- Surrounded by a jumble of patch cables on the second floor of Sheffield's Trafalgar Warehouse, Phil Ventre, of London Modular Alliance, had something on his mind. "Electro has never been cool," he said with a smile. "It's always had a core following and they're very loyal but quite purist." Ventre, who's one third of the trio alongside Gavin Pykerman and Simon Lynch, forgave me for suggesting that his group are purists. "There's more to it than that," he said.

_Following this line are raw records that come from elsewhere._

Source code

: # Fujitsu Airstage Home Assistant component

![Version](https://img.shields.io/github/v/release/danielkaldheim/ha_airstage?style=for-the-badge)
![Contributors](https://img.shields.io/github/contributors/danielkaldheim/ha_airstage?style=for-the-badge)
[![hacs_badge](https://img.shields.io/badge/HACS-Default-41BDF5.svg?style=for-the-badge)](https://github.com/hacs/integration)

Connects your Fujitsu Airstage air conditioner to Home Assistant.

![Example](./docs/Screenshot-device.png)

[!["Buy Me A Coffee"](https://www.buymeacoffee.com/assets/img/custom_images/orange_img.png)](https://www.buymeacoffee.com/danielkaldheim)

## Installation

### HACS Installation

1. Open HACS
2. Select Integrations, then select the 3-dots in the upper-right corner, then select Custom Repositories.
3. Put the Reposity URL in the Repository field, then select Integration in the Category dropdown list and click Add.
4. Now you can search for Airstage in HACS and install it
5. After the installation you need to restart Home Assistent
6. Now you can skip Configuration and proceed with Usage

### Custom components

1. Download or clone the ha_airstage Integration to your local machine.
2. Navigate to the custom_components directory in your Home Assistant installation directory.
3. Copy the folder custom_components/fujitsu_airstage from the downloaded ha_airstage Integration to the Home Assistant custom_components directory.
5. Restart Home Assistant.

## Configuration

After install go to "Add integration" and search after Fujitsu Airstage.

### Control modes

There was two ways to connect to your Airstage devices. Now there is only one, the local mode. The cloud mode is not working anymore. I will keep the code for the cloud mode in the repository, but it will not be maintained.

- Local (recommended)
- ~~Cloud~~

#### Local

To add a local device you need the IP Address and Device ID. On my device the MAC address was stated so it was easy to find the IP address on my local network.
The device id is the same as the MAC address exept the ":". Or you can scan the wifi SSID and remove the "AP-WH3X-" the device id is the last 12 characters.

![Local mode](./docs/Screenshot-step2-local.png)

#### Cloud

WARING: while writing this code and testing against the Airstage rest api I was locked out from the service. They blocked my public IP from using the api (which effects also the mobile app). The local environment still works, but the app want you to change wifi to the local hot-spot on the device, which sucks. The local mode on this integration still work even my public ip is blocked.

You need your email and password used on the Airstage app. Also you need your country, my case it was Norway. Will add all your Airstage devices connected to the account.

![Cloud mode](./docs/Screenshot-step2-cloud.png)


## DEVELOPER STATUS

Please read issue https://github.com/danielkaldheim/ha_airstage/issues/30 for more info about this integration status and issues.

Ventre and Pykerman confirmed as much later that evening during their live performance on the building's ground floor. (Lynch was absent.) Crowds swarmed around the duo. Their improvised approach references UK techno as much as it does Detroit electro. Menacing 606 hats hissed harshly overhead, but they didn't feel confined to just one drum machine. Additional 808s and 909s furnished their fractured rhythms. Considering the gear they have at their disposal, the level of restraint shown was impressive.

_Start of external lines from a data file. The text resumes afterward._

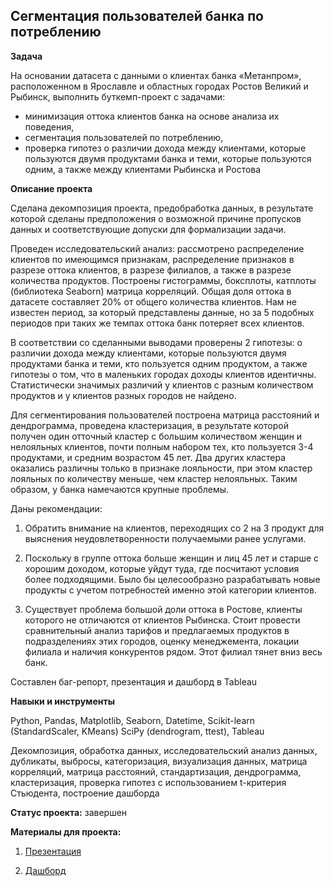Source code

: ## Сегментация пользователей банка по потреблению


**Задача** 


На основании датасета с данными о клиентах банка «Метанпром», расположенном в Ярославле и областных городах Ростов Великий и Рыбинск, выполнить буткемп-проект с задачами:

 - минимизация оттока клиентов банка на основе анализа их поведения, 
 - сегментация пользователей по потреблению, 
 - проверка гипотез  о различии дохода между клиентами, которые пользуются двумя продуктами банка и теми, которые пользуются одним, а также между клиентами Рыбинска и Ростова


 **Описание проекта**


Сделана декомпозиция проекта, предобработка данных, в результате которой сделаны предположения о возможной причине пропусков данных и соответствующие допуски для формализации задачи. 


Проведен  исследовательский анализ: рассмотрено распределение клиентов по имеющимся признакам, распределение признаков в разрезе оттока клиентов, в разрезе филиалов, а также в разрезе количества продуктов. Построены гистограммы, боксплоты, катплоты (библиотека Seaborn) матрица корреляций. Общая доля оттока в датасете составляет 20% от общего количества клиентов. Нам не известен период, за который представлены данные, но за 5 подобных периодов при таких же темпах оттока банк потеряет всех клиентов.


В соответствии со сделанными выводами проверены 2 гипотезы: о различии дохода между клиентами, которые пользуются двумя продуктами банка и теми, кто пользуется одним продуктом, а также гипотезы о том, что в маленьких городах доходы клиентов идентичны. Статистически значимых различий у клиентов с разным количеством продуктов и у клиентов разных городов не найдено.


Для сегментирования пользователей построена матрица расстояний и дендрограмма, проведена кластеризация, в результате которой получен один отточный кластер с большим количеством женщин и нелояльных клиентов, почти полным набором тех, кто пользуется 3-4 продуктами, и средним возрастом 45 лет. Два других кластера оказались различны только в признаке лояльности, при этом кластер лояльных по количеству меньше, чем кластер нелояльных. Таким образом, у банка намечаются крупные проблемы.


Даны рекомендации: 


1. Обратить внимание на клиентов, переходящих со 2 на 3 продукт для выяснения неудовлетворенности получаемыми ранее услугами. 

2. Поскольку в группе оттока больше женщин и лиц 45 лет и старше с хорошим доходом, которые уйдут туда, где посчитают условия более подходящими. Было бы целесообразно разрабатывать новые продукты с учетом потребностей именно этой категории клиентов.

3. Существует проблема большой доли оттока в Ростове, клиенты которого не отличаются от клиентов  Рыбинска. Стоит провести сравнительный анализ тарифов и предлагаемых продуктов в подразделениях этих городов, оценку менеджемента, локации филиала и наличия конкурентов рядом. Этот филиал тянет вниз весь банк.


Составлен баг-репорт, презентация и дашборд в Tableau

 
**Навыки и инструменты**  


Python, Pandas, Matplotlib, Seaborn, Datetime, Scikit-learn  (StandardScaler, KMeans) SciPy (dendrogram, ttest), Tableau


Декомпозиция, обработка данных, исследовательский анализ данных,  дубликаты, выбросы, категоризация, визуализация данных, матрица корреляций, матрица расстояний, стандартизация, дендрограмма, кластеризация, проверка гипотез с использованием t-критерия Стьюдента, построение дашборда


**Статус проекта:** завершен


**Материалы для проекта:**


1. [Презентация](https://disk.yandex.ru/i/PERaTh4jVi-O0Q)


2. [Дашборд]()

Split into separate day and night sections—with the late-night lineup scheduled across town at Hope Works—things were just warming up at the launch party for new Sheffield festival No Bounds. The 18-hour marathon was the dress rehearsal for the main event in October. The extensive daytime programme was spread across three floors of Trafalgar Warehouse. The building was a maze of art and sound installations, but during the odd moment alone it still felt like you were trespassing in an abandoned building.

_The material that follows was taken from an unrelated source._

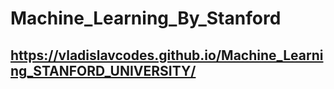 # Machine_Learning_By_Stanford

##  https://vladislavcodes.github.io/Machine_Learning_STANFORD_UNIVERSITY/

At around 3:30 PM on Friday, through the walkway on the first floor, three women sat patiently at laptops. Synth noise blasted intermittently from scattered speakers, while a chatroom was projected onto the wall. As the minutes went by, it became clear that the group—Orchestra For Females And Laptops, or OFFAL—were gathering women from the global online community to create an improvised modular symphony. This was an inventive response to the lack of women making computer music worldwide and a focussed attempt to break down hierarchies.
Later, in the main room, half-light flooded through the dusty, cracked glass of the stairwell. Either side of Kaitlyn Aurelia Smith sat a muscular soundsystem that looked like it had been lifted from a spacecraft control desk. Her sci-fi sound suited the setup, the centrepiece of which were several foghorn-like VOID Air Motion speakers. Her voice, a chorus of synthesised octaves, hit a sweet spot between uplifting and melancholic. She demonstrated her abilities as a songwriter, which provided a refreshing contrast to the otherwise techno-heavy lineup.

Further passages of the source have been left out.